I wondered next about grafting.  When you graft with the Kitchener stitch you wind up with a join that looks like you’ve knitted a row that connects both live sides together.  I’m accustomed to using it on the toes of socks, where I’m joining two rows that are going in opposite directions.  But I was considering whether it would work if I cast on the right number of stitches for the back, knitted an inch, and then grafted the new piece to the old.  I composed a question, trying not to let myself sound like a total idiot, and sent it through KnitU.  It was already late and nobody was at the board, so there were no answers from (hopefully) smarter and more experienced knitters last night. 

There was only one thing to do.  I put on my big-girl balls and tackled a trial.  I held the new knitted addition on one needle and the live stitches I’d uncovered on the back bottom of the sweater on another.  They were wrong sides together, just like in knitty.com’s wonderful tutorial on grafting, or using the Kitchener stitch, presented by Theresa Vinson Stensen.  I encourage you to look at http://www.knitty.com/issuesummer04/FEATtheresasum04.html   because  it has wonderful illustrations and will help you to see the process, step by step.  However, since I have now grafted a 115-stitch chunk of sweater quite successfully, I’d like to share the additional insights experience gave me. 
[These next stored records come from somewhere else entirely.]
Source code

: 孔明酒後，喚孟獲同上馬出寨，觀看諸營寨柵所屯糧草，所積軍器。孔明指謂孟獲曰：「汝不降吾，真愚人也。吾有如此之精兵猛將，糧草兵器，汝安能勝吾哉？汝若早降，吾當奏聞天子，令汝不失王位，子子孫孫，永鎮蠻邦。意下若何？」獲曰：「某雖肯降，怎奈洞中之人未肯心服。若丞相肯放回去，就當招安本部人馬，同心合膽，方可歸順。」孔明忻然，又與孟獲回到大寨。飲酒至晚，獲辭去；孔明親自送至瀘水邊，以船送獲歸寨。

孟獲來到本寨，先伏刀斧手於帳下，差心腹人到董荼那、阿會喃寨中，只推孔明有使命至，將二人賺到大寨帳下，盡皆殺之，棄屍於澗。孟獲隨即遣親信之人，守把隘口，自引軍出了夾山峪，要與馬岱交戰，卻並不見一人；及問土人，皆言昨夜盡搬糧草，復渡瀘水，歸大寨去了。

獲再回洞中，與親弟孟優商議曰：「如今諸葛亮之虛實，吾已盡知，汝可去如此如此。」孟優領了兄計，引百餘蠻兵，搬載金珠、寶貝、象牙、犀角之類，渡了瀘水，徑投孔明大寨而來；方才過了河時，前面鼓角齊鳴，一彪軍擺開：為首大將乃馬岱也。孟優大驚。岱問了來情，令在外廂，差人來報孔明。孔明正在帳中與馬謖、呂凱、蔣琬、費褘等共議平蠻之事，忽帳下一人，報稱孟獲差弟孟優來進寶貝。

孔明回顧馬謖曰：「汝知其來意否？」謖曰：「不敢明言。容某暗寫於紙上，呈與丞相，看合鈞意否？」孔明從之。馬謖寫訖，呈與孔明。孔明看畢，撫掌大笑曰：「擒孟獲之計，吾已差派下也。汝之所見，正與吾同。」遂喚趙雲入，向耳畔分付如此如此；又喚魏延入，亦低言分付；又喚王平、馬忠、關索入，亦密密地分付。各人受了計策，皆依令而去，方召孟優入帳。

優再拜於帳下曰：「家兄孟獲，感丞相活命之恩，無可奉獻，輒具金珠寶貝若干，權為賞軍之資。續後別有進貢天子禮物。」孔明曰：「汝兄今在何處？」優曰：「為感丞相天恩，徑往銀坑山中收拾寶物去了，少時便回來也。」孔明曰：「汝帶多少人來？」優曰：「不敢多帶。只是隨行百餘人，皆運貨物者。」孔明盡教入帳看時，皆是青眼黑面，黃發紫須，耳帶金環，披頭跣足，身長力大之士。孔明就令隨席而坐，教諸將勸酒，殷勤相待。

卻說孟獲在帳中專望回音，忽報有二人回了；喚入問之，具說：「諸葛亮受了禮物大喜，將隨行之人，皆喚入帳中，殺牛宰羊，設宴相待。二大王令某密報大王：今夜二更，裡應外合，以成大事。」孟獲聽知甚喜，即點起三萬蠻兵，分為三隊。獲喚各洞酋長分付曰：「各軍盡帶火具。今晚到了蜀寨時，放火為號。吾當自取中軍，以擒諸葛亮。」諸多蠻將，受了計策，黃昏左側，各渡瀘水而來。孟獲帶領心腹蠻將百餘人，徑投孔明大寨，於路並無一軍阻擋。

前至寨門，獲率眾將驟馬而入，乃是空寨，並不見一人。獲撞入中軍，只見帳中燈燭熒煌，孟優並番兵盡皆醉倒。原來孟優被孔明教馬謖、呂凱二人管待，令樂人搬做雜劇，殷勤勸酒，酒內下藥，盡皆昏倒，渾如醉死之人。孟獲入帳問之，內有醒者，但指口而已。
  • Make sure your grafting yarn on the needle is a separate strand, not the tail from one of your pieces.
  • Keep your grafting yarn positioned below the level of the needles.  What I mean is this:  if you have completed step 2 (a purl into the 2nd stitch on the front needle) and are carrying your yarn to the back to perform step 3, hold your grafting yarn down, not letting it languish across the top of the front needle on the way to the back.  The more you do this, the more you will have an orderly, neat construction developing in the grafted piece, and it will fall to your right without tangles.
  • To tighten your grafted stitches, use a small knitting needle point and pull your loose graft one stitch at a time, starting at the right.  You can regulate how wide or narrow your graft is, keeping it to the same size stitch as you used in your knitted pieces.  Moreover, you won’t destroy your yarn by roughly pulling it through that long sequence of zigzags. 
  • Stop to tighten your grafted stitches every two or three inches.  If you begin to tighten them and a hole appears, make sure you have pulled the right strand of yarn.  You can gently tug on the previous grafted stitch to follow the yarn to the right place.
  • Stensen recommends chanting “knit, purl, purl, knit” as you perform the four corresponding steps.  I find it easier to say “knit-off, purl, purl-off, knit” as a cue to removing the stitches from the needle in steps one and three. 
  • Stensen also says to keep your place because it’s impossible to find it once you set your work down.  Nonsense!  When you use your grafting needle and thread to purl into a stitch, you are working right to left into the front of the stitch just as when you knit normally; when you use your needle and thread to knit into a stitch, you enter left to right into the front of the stitch; you can look at your stitches and see what was done last, including whether you took the stitch off the needle.  If you are interrupted, pick up your needles in your left hand and hold them like you are grafting.  Follow your needle and thread to the last stitch you worked.  Determine if it is knit or purl, on or off it’s needle, and you will know which step you performed last.  Then you can pick up with the next one.  Believe me, when I worked 115 stitches, I took a number of breaks.  I even breathed!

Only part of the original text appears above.